In 1974, two years after the last publicly documented trip to the moon, three American astronauts -- Nathan Walker (Lloyd Owen), Ben Anderson (Warren Christie) and John Grey (Ryan Robbins) -- are recruited for a classified lunar mission. Working under the command of the Department of Defense, they are tasked with setting up transmitters on the moon that are designed to act as a defense system in the event of a Russian missile attack on the US.
On Christmas day 1974, Walker and Anderson touch down on the South Pole of the moon in the lunar module while Grey pilots the command module in orbit. Walker and Anderson get busy taking photos, posting the American flag and setting up the missile defense system, but soon they begin to hear strange static over their communication system, and unbeknownst to them, the camera is picking up unusual movements on the surface. It turns out they're not alone, and they're not even the first people to encounter these deadly lunar creatures.
The End Result
Part of the problem lies in the fact that the found-footage format relies on heightened realism and relatability, but since so few of us viewers have actually been to the moon, it's hard to place yourself in the movie. You never lose sight of the fact that you're watching footage, and that detachment is only enhanced by the weathered look of the film. It doesn't help that the characters lack depth and their interactions aren't interesting enough to draw us in either.
While there's enough mystery inherent in the plot to make want to find out what happens, Apollo 18 is a sterile product virtually devoid of scares and with minimal emotional resonance. While not exactly dull, it's like watching a sporting event whose outcome you already know. There's little dramatic impact, there are no surprises, and at the end, you just shrug your shoulders and move on. While director Gonzalo López-Gallego flexed his skill with more action-oriented thrills in 2007's El Rey de la Montaña, he struggles here to generate horror chills -- although the recreation of the moon scenery is impressive.
Films with this sort of first-person, shaky camera style tend to generate a love-it-or-hate-it reaction, and I tend to fall into the former category. But as a found-footage fan, even I couldn't get into the dray matter-of-factness of Apollo 18.
- Acting: B- (Realistic and likable, but hampered by the script.)
- Direction: C- (Too bland and lacking in fright sequences; near the end, the camera angles become unrealistic.)

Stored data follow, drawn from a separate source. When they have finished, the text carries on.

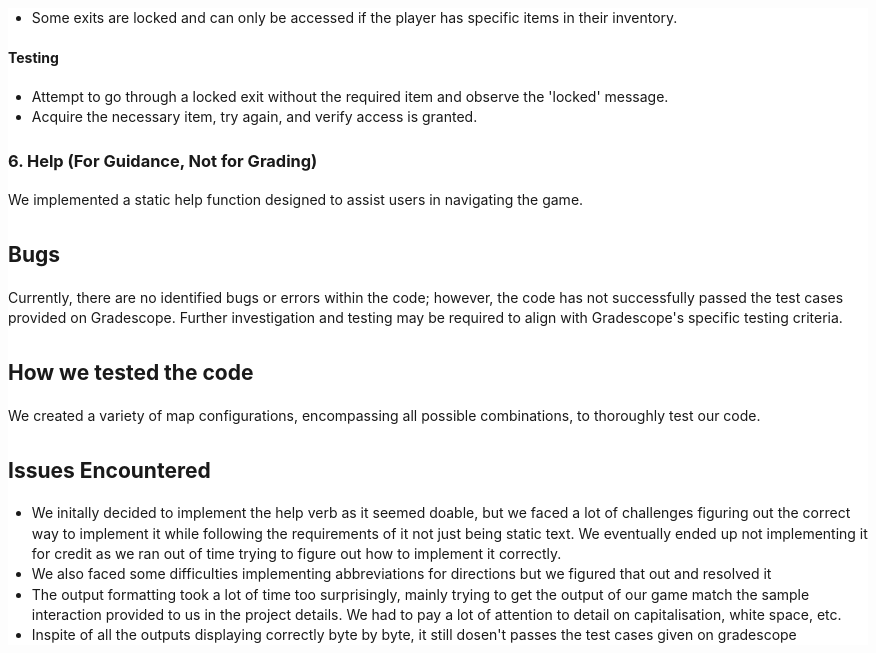 * Some exits are locked and can only be accessed if the player has specific items in their inventory.

#### Testing

* Attempt to go through a locked exit without the required item and observe the 'locked' message.
* Acquire the necessary item, try again, and verify access is granted.
  

### 6. Help (For Guidance, Not for Grading)
We implemented a static help function designed to assist users in navigating the game.

## Bugs 

Currently, there are no identified bugs or errors within the code; however, the code has not successfully passed the test cases provided on Gradescope. Further investigation and testing may be required to align with Gradescope's specific testing criteria. 

## How we tested the code

We created a variety of map configurations, encompassing all possible combinations, to thoroughly test our code.

## Issues Encountered

  * We initally decided to implement the help verb as it seemed doable, but we faced a lot of challenges figuring out the correct way to implement it while following the requirements of it not just being static text. We eventually ended up not implementing it for credit as we ran out of time trying to figure out how to implement it correctly.
  * We also faced some difficulties implementing abbreviations for directions but we figured that out and resolved it
  * The output formatting took a lot of time too surprisingly, mainly trying to get the output of our game match the sample interaction provided to us in the project details. We had to pay a lot of attention to detail on capitalisation, white space, etc.
  * Inspite of all the outputs displaying correctly byte by byte, it still dosen't passes the test cases given on gradescope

- Script: C- (Interesting concept but doesn't do enough to scare or to fully explain what's happening.)
- Gore/Effects: C (Minimal gore and not enough creature effects; effective lunar recreation.)
- Overall: C (Visually intriguing but lacking in scares and just goes through the genre motions.)
Apollo 18 is directed by Gonzalo López-Gallego and is rated PG-13 by the MPAA for some disturbing sequences, and language. Release date: September 2, 2011.